Planning for decent work doesn’t have to break the bank
Intention and planning count for more than money when it comes to sustaining decent work. At Catholic Crosscultural Services (CCS), this involves building a culture of engagement for all staff.
“It’s a low-cost approach,” says Tannaz Fadaei, People and Culture Generalist at CCS. She points to a simple activity such as staff potlucks as a way to build team engagement. “The intention behind that is to bring the team together, eating and enjoying the time together,” she says. “It wasn’t just eating and leaving. It was more about knowledge sharing.”
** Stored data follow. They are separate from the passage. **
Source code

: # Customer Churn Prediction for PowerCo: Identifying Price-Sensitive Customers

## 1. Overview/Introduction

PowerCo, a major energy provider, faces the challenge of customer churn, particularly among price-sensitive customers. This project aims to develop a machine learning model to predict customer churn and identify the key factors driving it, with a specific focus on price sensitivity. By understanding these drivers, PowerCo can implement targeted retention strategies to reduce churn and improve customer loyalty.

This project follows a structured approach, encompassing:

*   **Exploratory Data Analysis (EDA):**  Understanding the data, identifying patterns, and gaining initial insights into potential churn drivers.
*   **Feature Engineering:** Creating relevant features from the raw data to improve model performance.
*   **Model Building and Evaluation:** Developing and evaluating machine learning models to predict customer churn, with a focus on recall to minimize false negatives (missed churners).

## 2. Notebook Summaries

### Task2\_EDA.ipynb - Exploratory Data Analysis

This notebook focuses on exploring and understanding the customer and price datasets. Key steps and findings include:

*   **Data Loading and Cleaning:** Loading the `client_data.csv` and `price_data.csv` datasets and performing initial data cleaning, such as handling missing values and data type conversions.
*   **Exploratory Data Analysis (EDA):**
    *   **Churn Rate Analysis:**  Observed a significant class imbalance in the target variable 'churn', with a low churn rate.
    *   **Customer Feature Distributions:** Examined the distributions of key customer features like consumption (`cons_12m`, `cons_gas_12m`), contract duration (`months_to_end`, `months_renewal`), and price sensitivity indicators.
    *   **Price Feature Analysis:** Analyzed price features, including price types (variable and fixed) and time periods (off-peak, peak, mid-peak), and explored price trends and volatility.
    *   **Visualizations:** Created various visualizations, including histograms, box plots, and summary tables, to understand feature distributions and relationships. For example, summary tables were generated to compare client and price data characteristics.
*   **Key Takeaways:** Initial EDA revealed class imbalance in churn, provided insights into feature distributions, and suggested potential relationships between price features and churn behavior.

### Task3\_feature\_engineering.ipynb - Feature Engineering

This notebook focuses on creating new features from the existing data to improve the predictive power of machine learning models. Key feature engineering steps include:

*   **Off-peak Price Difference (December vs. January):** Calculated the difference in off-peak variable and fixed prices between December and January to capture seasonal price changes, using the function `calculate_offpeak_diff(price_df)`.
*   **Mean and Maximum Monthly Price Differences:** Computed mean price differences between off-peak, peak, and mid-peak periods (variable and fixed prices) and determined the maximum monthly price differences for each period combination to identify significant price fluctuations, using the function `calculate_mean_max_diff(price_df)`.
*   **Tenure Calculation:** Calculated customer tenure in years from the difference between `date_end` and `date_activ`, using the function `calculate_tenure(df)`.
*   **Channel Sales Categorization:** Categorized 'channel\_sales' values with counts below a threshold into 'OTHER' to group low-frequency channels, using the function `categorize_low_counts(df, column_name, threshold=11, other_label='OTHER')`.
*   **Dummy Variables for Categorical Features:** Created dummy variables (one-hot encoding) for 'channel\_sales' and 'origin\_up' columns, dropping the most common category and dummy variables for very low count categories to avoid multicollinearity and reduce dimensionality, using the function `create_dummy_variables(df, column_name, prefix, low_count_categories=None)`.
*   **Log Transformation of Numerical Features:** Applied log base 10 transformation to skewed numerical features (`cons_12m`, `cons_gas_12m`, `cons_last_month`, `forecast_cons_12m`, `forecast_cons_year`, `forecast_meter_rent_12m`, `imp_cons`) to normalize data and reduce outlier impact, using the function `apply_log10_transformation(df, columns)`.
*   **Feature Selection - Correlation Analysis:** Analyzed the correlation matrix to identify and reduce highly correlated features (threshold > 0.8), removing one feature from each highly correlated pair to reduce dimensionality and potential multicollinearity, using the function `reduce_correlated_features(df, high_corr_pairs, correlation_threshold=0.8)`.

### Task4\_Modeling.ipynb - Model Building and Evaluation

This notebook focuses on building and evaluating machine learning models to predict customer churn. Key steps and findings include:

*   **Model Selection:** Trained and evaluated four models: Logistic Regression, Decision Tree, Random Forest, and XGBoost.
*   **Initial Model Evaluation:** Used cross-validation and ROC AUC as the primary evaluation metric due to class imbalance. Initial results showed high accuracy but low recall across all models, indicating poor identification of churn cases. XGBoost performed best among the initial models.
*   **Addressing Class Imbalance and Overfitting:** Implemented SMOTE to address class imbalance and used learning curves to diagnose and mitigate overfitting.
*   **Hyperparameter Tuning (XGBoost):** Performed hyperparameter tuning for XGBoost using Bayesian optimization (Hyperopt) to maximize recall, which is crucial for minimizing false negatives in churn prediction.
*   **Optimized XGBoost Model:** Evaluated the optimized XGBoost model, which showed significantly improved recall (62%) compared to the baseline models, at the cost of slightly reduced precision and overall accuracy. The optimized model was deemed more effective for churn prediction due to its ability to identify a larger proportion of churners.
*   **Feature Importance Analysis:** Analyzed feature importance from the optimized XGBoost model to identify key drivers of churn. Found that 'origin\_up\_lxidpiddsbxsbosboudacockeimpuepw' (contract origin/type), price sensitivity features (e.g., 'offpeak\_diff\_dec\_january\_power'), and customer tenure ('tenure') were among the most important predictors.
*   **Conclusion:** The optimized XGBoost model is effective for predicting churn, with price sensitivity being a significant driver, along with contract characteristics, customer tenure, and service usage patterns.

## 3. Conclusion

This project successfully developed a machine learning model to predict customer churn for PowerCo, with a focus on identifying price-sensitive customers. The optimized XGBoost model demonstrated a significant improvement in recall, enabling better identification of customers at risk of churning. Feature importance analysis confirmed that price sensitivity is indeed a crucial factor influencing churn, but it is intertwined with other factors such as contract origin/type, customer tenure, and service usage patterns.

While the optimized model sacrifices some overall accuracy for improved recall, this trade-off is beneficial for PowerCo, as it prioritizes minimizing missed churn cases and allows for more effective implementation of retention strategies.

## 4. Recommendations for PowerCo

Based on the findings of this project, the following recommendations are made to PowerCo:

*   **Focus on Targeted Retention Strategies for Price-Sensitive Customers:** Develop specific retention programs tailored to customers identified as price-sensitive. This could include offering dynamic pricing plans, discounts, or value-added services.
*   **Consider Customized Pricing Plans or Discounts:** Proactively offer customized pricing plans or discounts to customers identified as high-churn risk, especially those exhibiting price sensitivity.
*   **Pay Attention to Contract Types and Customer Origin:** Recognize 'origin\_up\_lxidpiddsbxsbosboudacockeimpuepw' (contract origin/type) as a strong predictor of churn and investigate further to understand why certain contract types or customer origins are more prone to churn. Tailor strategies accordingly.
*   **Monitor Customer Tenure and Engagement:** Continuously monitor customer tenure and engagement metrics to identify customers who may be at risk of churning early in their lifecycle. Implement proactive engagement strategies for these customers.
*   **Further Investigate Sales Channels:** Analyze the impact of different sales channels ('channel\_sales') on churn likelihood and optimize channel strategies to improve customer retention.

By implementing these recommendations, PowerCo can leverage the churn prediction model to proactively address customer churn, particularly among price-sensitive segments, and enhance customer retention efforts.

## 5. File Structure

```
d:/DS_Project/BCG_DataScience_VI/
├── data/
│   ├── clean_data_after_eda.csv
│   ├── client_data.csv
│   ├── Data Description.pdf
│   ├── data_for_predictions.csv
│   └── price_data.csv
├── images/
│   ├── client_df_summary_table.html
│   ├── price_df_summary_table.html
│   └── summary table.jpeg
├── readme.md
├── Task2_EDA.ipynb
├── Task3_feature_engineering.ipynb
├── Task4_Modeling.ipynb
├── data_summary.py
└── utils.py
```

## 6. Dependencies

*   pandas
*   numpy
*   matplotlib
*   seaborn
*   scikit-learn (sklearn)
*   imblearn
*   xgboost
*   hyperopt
The organization provides settlement and integration services in the Greater Toronto Area, and also runs a national training program for private refugee sponsors. In 2018, senior leadership took a closer look at how to align the values driving work CCS does in the community with its own internal operations. The result? A comprehensive plan to shift the organization’s culture to help staff thrive – through the lens of decent work.
With more than 200 staff working at eight different locations, sharing information, collecting feedback, and supporting team connections posed a challenge for the organization. The new plan, however, builds in tools and processes for employees to give input and share information. This includes regular surveys that measure employee satisfaction, provide feedback on leadership, and assess what benefits are needed most. The organization also plans to implement the decent work checklist.
CCS is also looking to develop effective training for managers and more opportunities for staff to engage directly with senior leadership. For instance, performance reviews are now more standardized across the organization, and are geared towards supporting staff rather than just measuring productivity. Different committees let staff have a say in social activities, training, and other processes. And a regular newsletter shares information across the entire organization more consistently. Groups of employees will also have the opportunity to eat lunch with the executive director, Agnes Thomas, allowing for informal and more direct communications with senior leadership.
“For many employees who have been working here for years, they had never had the chance to meet the executive director or the senior leadership team,” Tannaz says. “And they were very excited to sit with leadership and engage in open communications.”
Come for the wages and benefits, stay for the culture
In a competitive labour market, wages and benefits are important to drawing staff to the organization, Tannaz says. “For most of the items in our compensation package (base salary, paid time off, etc.), we are leading in the not-for-profit sector”. But there are limits to relying on money as the main attraction – particularly when compared to compensation in the private sector. Tannaz says.
“At the same time, we can work on the culture: employee satisfaction, employee engagement programs. That’s the way we can work to retain them in the sector.” Other decent work plans for CCS’ future include implementing a defined-benefit pension plan, rolling out an employee assistance program, and extending benefits to contract employees who work with the organization for one year or more.
And so far, the feedback has been good. “The employees are saying they’re noticing very positive changes, fostering a positive work environment,” Tannaz says. “They appreciate the new practices by the leadership team.”